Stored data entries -

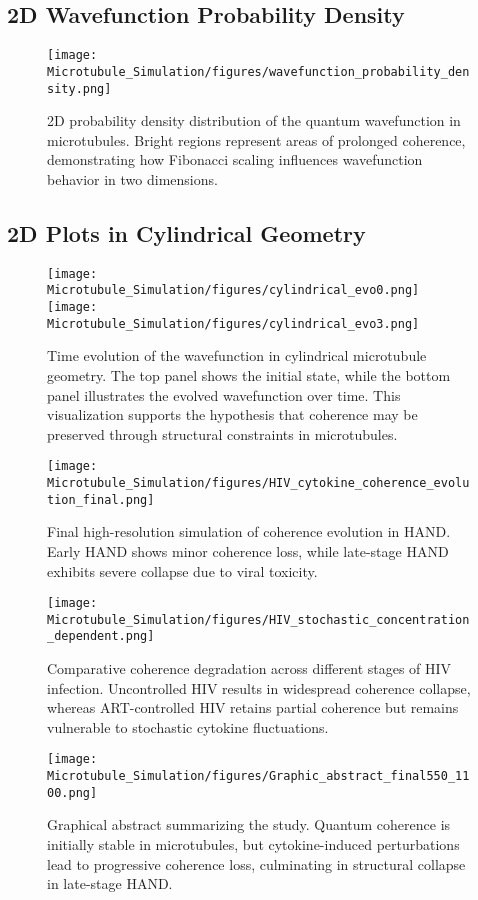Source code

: \subsection{2D Wavefunction Probability Density}
\begin{figure}[H]
    \centering
    \texttt{[image: Microtubule\_Simulation/figures/wavefunction\_probability\_density.png]}
    \caption{2D probability density distribution of the quantum wavefunction in microtubules. Bright regions represent areas of prolonged coherence, demonstrating how Fibonacci scaling influences wavefunction behavior in two dimensions.}
    \label{fig:wavefunction_2D}
\end{figure}
\subsection{2D Plots in Cylindrical Geometry}
\begin{figure}[H]
    \centering
    \texttt{[image: Microtubule\_Simulation/figures/cylindrical\_evo0.png]}
    \texttt{[image: Microtubule\_Simulation/figures/cylindrical\_evo3.png]}
    \caption{Time evolution of the wavefunction in cylindrical microtubule geometry. The top panel shows the initial state, while the bottom panel illustrates the evolved wavefunction over time. This visualization supports the hypothesis that coherence may be preserved through structural constraints in microtubules.}
    \label{fig:cylindrical_geometry}
\end{figure}
\FloatBarrier  %
\begin{figure}[H]
    \centering
    \texttt{[image: Microtubule\_Simulation/figures/HIV\_cytokine\_coherence\_evolution\_final.png]}
    \caption{Final high-resolution simulation of coherence evolution in HAND. Early HAND shows minor coherence loss, while late-stage HAND exhibits severe collapse due to viral toxicity.} \label{fig:HIV_coherence_evolution_final}
\end{figure}
\begin{figure}[H]
    \centering
    \texttt{[image: Microtubule\_Simulation/figures/HIV\_stochastic\_concentration\_dependent.png]}
    \caption{Comparative coherence degradation across different stages of HIV infection. Uncontrolled HIV results in widespread coherence collapse, whereas ART-controlled HIV retains partial coherence but remains vulnerable to stochastic cytokine fluctuations.}
    \label{fig:HIV_coherence_stages}
\end{figure}
\begin{figure}[H]
\centering
\texttt{[image: Microtubule\_Simulation/figures/Graphic\_abstract\_final550\_1100.png]}
    \caption{Graphical abstract summarizing the study. Quantum coherence is initially stable in microtubules, but cytokine-induced perturbations lead to progressive coherence loss, culminating in structural collapse in late-stage HAND.}
    \label{fig:HIV_graphical_abstract}
\end{figure}
\FloatBarrier  %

Work item -
The goal is an exact reprint of the entries, leaving out the pictures.

Result of the exercise -
Source code

: \subsection{2D Wavefunction Probability Density}
\begin{figure}[H]
    \centering
    \texttt{[image: Microtubule\_Simulation/figures/wavefunction\_probability\_density.png]}
    \caption{2D probability density distribution of the quantum wavefunction in microtubules. Bright regions represent areas of prolonged coherence, demonstrating how Fibonacci scaling influences wavefunction behavior in two dimensions.}
    \label{fig:wavefunction_2D}
\end{figure}
\subsection{2D Plots in Cylindrical Geometry}
\begin{figure}[H]
    \centering
    \texttt{[image: Microtubule\_Simulation/figures/cylindrical\_evo0.png]}
    \texttt{[image: Microtubule\_Simulation/figures/cylindrical\_evo3.png]}
    \caption{Time evolution of the wavefunction in cylindrical microtubule geometry. The top panel shows the initial state, while the bottom panel illustrates the evolved wavefunction over time. This visualization supports the hypothesis that coherence may be preserved through structural constraints in microtubules.}
    \label{fig:cylindrical_geometry}
\end{figure}
\FloatBarrier  %
\begin{figure}[H]
    \centering
    \texttt{[image: Microtubule\_Simulation/figures/HIV\_cytokine\_coherence\_evolution\_final.png]}
    \caption{Final high-resolution simulation of coherence evolution in HAND. Early HAND shows minor coherence loss, while late-stage HAND exhibits severe collapse due to viral toxicity.} \label{fig:HIV_coherence_evolution_final}
\end{figure}
\begin{figure}[H]
    \centering
    \texttt{[image: Microtubule\_Simulation/figures/HIV\_stochastic\_concentration\_dependent.png]}
    \caption{Comparative coherence degradation across different stages of HIV infection. Uncontrolled HIV results in widespread coherence collapse, whereas ART-controlled HIV retains partial coherence but remains vulnerable to stochastic cytokine fluctuations.}
    \label{fig:HIV_coherence_stages}
\end{figure}
\begin{figure}[H]
\centering
\texttt{[image: Microtubule\_Simulation/figures/Graphic\_abstract\_final550\_1100.png]}
    \caption{Graphical abstract summarizing the study. Quantum coherence is initially stable in microtubules, but cytokine-induced perturbations lead to progressive coherence loss, culminating in structural collapse in late-stage HAND.}
    \label{fig:HIV_graphical_abstract}
\end{figure}
\FloatBarrier  %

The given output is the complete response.